If you and your spouse or other person entitled to access to or timesharing with the child come to an agreement for relocation the following provisions must be in the written agreement according to Florida Statute:
- Consent to the relocation.
- A defined access or time-sharing schedule for the nonrelocating parent and any other persons who are entitled to access or time-sharing; and
- If necessary a description of any transportation arrangements related to access or time-sharing.
If you and your spouse or other person entitled to timesharing with the child do not agree to the relocation you must petition the Court for relocation and the petition must be signed under oath or affirmation under penalty or perjury. Florida statute also dictates what must be included in the Petition. In short, unless you and your spouse enter into a written agreement for the relocation or you get a court order granting such relocation you will be unable to relocate with the child.

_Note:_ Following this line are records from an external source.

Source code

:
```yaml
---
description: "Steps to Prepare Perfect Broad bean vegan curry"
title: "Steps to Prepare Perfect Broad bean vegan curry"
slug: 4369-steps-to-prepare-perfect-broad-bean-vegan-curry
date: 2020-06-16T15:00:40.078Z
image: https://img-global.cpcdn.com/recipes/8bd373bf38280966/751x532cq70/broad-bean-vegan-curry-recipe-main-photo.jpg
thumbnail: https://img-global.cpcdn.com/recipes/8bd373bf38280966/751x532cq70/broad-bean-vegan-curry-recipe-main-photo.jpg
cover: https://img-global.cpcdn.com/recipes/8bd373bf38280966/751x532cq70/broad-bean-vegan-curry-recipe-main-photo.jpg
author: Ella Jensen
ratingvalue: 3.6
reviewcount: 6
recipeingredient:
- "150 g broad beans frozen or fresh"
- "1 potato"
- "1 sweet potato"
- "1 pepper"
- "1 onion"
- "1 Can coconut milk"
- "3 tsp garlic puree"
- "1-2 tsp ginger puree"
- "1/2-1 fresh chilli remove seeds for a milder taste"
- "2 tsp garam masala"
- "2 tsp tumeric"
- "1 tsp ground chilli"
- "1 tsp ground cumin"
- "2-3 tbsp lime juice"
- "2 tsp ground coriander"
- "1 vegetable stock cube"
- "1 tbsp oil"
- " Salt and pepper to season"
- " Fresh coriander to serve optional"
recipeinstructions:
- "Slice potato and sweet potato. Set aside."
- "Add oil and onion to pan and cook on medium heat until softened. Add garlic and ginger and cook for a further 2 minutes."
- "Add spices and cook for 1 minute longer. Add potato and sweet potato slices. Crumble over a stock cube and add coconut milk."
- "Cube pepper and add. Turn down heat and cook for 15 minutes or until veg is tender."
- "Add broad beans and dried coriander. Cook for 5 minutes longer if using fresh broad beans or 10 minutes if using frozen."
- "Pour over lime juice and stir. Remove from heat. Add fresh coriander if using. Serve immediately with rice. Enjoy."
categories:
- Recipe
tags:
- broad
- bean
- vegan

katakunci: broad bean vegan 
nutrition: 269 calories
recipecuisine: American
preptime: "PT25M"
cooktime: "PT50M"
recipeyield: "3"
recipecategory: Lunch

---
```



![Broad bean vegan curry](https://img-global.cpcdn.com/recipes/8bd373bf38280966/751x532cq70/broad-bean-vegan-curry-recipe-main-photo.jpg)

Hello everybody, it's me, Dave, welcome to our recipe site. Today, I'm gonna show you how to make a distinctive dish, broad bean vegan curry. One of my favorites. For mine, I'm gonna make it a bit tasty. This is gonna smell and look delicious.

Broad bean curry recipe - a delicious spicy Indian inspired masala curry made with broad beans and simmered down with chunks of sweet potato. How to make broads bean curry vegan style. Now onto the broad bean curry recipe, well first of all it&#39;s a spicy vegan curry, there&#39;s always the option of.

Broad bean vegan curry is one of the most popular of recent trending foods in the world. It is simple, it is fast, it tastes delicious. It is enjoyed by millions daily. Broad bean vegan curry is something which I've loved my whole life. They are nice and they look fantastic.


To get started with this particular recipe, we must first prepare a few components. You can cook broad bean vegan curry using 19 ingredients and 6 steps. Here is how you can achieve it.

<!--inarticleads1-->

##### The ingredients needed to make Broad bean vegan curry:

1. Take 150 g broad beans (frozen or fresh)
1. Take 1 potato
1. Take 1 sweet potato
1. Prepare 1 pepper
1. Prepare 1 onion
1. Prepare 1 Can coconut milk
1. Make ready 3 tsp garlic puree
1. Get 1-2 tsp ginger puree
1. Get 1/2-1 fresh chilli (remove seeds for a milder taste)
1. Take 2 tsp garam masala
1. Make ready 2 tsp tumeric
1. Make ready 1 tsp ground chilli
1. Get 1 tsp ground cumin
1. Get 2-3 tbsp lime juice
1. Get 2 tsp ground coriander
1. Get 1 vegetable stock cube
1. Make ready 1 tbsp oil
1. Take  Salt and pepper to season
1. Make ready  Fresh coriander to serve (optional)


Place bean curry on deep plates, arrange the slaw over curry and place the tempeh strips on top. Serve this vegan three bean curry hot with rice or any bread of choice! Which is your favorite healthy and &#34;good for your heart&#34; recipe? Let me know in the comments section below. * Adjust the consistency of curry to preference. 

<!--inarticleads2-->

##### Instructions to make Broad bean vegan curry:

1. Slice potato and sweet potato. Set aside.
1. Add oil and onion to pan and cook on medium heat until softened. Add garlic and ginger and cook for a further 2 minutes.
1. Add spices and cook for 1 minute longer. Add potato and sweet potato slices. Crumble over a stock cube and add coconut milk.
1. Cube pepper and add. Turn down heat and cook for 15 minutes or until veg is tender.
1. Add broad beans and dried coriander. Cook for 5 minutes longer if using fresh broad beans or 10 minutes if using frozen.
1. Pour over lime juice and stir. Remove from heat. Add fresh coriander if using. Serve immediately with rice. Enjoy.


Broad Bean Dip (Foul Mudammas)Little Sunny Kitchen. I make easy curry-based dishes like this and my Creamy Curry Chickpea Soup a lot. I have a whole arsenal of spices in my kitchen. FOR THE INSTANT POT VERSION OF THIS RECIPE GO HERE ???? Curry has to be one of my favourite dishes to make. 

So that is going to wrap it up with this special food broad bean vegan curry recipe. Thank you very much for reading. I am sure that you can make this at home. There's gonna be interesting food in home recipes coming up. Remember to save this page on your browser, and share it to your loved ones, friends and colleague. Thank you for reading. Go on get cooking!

If you are either a victim of domestic violence or you have a reasonable fear to believe that you are in imminent fear of becoming a victim of domestic violence pursuant to Florida Statute 741.30 you may file a Petition for Injunction for Protection. This is a civil Injunction as opposed to a criminal charge of domestic violence. After the Petition is filed you should contact the clerk’s office to see if the temporary ex parte injunction was granted and if so, you should pick up a copy and keep it with you. A copy of the temporary injunction will also need to be served on the Respondent. Once a temporary injunction is ordered the Judge will set a return hearing in which the parties will have the opportunity to present witnesses and evidence. After you file the Petition the Judge may also deny the petition or set a hearing without a temporary injunction being ordered.
At the hearing on the Petition for Injunction for Protection, the Petitioner has the burden of proof to show that he/she has been or is in fear of becoming a victim of domestic violence. If the Petitioner meets the burden of proof the Judge will enter a Final Judgment of Injunction for Protection Against Domestic Violence and such injunction will explain specifically the terms of the Injunction. The Judge may indicate in the Final Judgment the length of time that the Injunction will be in full force and effect, that there is no contact between the parties, restrict locations that the Respondent may go to, order that the Respondent must surrender firearms and ammunition, order evaluation and counseling for the Respondent, temporary exclusive use of a residence, a temporary parenting plan and temporary support.
It is important that you specify all allegations in your Petition. Furthermore you should assure that you request all relief that is applicable in your matter and file any necessary documents required for such relief.
Parties are typically required to attend mediation prior to temporary relief hearings and trial. Mediation is a beneficial tool in every case even in cases that you may consider highly contested. It gives the parties the opportunity to discuss the issues and attempt to resolve all or some of the issues in the case. In Hillsborough County you have the option of either attending mediation at the Courthouse with Family Diversion services or you may opt to do a private mediation. Mediation with Family Diversion services in Hillsborough County is typically limited to 2 hours and the fee is a flat fee per party. In Pinellas County Court-provided mediation will be available in family cases when referred by the presiding judge or automatically referred by an Administrative Order and the parties combined gross income is less than $100,000. Parties in family cases whose combined gross income is $100,000 or more are not eligible for court-provided mediation, but may still be ordered to mediation.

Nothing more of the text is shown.